FIG. 1 also shows a pump 14 and an optional heater 15, whose purposes are described below.
FIG. 2 shows in some detail the structure at the lower end of the riser 4. The riser itself is of tubular construction. Mounted within the riser 4, for example centrally, by means of a packer 10, which is operable for forming a seal with the riser wall, is a hydraulic submersible pump or HSP 11, having an inlet 11 1 for receiving production fluid in the flowline to be pumped, and a pumped production fluid outlet 11 2 in the form of a plurality of exit openings arranged circumferentially around the HSP 11, discharging into the riser 4 at the opposite side of the packer 10 to the fluid entry point. The pump also has a hydraulic fluid inlet 11 3 and a hydraulic fluid outlet 11 4 or 11′4. The packer 10 is sealed to the riser wall, by means of an inflatable seal 10 a of the packer 10, shown diagrammatically in FIG. 2. In this case, hydraulic fluid is supplied to the seal 10 a along an umbilical or inflation line 100, to inflate the seal and cause it to sealingly engage the inside of the riser wall. Alternatively, suitable-ducting with control valves or a retrievable internal diverter in the supply pipe 12 may be provided between the HSP 11 and the inflatable seal 10 a, so that hydraulic fluid from the pump may be used to inflate the seal. In both cases, the seal 10 a may be deflated, to break the seal with the riser wall, by releasing the hydraulic pressure acting on the inflatable seal 10 a.
 In another form, the seal may be mechanically operated or electro-mechanically operated. Various forms of seal which would be suitable for the intended purpose are known to those skilled in the art. By way of example, one such seal would be in the form of a sealing member operative (for example by a biasing or latching action) to sealingly engage in a groove formed in the riser inner wall surface. In this example, a groove would need to be provided at each location in which the seal is to be made operative.
 The length of rigid pipe 19 extending downwardly through the lubricator 8 (FIG. 1) and along the length of the riser is preferably a nested arrangement of hydraulic supply and return pipes 12, 13. The pipe 19 may preferably have a construction such as shown in U.S. Pat. No. 5,638,904 in which the supply and return pipes 12, 13 are formed into a helical configuration which may lock it firmly within the riser 4. The supply pipe 12 is normally the central pipe and is connected to supply hydraulic fluid to pump inlet 11 3, thereby driving the pump 11 to increase the pressure of the production fluid entering the pump through inlet 11 1 and drive it from pumped fluid outlet 11 2 up through the riser 4 to the support vessel 6. The hydraulic fluid outlet 11 4 can be connected directly to the return hydraulic pipe 13, but may alternatively be connected indirectly through a further short length of coaxial pipe 29 comprising central supply pipe 12 a and surrounding return pipe 13 a interconnecting at their remote ends.
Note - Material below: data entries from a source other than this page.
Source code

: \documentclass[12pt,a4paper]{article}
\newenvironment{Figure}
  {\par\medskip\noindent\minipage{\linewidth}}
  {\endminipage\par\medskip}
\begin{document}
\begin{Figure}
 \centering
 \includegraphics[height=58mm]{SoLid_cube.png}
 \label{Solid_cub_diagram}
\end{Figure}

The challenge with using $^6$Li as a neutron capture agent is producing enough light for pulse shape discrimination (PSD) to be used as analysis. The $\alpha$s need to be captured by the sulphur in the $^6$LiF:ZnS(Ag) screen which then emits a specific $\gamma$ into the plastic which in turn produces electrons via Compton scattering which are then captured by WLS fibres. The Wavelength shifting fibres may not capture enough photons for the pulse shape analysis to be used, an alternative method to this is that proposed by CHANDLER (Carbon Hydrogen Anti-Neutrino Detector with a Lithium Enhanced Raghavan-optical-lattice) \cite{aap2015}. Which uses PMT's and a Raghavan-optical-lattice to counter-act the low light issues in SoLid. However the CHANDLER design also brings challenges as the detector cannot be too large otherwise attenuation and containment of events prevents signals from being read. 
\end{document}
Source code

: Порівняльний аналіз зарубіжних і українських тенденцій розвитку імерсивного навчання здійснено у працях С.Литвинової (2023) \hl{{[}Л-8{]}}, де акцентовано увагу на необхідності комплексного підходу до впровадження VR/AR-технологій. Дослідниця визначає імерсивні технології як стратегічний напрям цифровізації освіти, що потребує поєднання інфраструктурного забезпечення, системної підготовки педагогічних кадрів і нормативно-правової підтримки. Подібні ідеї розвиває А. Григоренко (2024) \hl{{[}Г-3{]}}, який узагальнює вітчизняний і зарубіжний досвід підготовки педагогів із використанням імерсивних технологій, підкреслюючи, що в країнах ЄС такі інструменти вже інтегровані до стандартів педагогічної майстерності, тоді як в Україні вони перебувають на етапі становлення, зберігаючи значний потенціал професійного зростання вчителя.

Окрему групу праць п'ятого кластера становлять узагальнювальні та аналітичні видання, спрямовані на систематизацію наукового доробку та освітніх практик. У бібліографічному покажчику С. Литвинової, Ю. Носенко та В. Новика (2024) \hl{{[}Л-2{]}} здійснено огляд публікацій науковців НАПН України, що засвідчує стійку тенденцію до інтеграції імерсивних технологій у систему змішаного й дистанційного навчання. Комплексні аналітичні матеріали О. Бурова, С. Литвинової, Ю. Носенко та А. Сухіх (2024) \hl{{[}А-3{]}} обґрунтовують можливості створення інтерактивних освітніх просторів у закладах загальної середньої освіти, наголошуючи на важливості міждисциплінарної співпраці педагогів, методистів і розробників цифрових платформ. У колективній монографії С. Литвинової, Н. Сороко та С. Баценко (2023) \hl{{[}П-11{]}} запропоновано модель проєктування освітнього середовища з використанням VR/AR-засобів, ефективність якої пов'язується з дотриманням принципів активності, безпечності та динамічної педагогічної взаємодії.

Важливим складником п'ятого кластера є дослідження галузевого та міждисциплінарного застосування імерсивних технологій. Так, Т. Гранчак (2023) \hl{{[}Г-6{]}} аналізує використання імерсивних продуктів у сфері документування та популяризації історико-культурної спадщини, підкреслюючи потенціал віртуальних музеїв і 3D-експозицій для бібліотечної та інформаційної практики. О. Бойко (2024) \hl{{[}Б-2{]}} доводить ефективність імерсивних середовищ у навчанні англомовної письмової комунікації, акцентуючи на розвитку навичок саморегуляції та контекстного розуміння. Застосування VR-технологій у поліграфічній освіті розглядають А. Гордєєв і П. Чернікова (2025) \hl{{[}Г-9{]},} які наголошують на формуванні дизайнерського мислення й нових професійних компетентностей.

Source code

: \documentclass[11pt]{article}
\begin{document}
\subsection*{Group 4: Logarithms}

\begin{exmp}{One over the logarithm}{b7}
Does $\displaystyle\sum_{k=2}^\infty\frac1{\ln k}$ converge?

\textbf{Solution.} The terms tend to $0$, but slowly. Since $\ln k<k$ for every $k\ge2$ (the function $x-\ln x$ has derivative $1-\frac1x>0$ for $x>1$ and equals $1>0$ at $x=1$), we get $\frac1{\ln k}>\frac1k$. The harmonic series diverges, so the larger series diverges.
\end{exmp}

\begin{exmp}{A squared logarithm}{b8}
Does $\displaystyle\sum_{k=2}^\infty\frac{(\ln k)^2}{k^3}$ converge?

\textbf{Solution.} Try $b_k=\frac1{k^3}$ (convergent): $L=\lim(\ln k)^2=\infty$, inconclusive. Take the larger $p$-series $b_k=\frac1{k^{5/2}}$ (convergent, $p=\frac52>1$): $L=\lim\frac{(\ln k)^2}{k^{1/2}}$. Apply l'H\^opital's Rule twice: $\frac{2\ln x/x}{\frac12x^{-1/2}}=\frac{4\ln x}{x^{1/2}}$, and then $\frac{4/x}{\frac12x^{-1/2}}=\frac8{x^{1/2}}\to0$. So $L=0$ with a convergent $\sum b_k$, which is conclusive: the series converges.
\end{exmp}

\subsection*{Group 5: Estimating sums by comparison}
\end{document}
This coaxial stub pipe 29 constitutes a heater or “stinger” which permits the production fluid to be heated in a region of the riser 4 beyond the pump 11 by supplying hydraulic fluid heated on the vessel 6 by heater 15. The return pipe 13 a either passes via the pump internally, or passes externally of the pump but within the riser, and is connected to return pipe 13. In a modified arrangement, part of the pump outlet hydraulic pressure is connected directly to the return hydraulic pipe 13, the remainder being bled off to feed central supply pipe 12 a. In this way, a total or partial hydraulic circulation circuit is provided from the support vessel 6 through supply pipe 12, HSP 11, supply pipe 12 a, and back through return pipes 13, 13 a to the vessel 6. The hydraulic pressure circuit can be a closed circuit or it may be an open circuit with the recirculated fluid stored in a tank or separated and discharged overboard, which would be appropriate if the hydraulic medium is water, for example. In another configuration, the hydraulic supply from pipe 12 is partially discharged into the outlet 112 of the pump 11.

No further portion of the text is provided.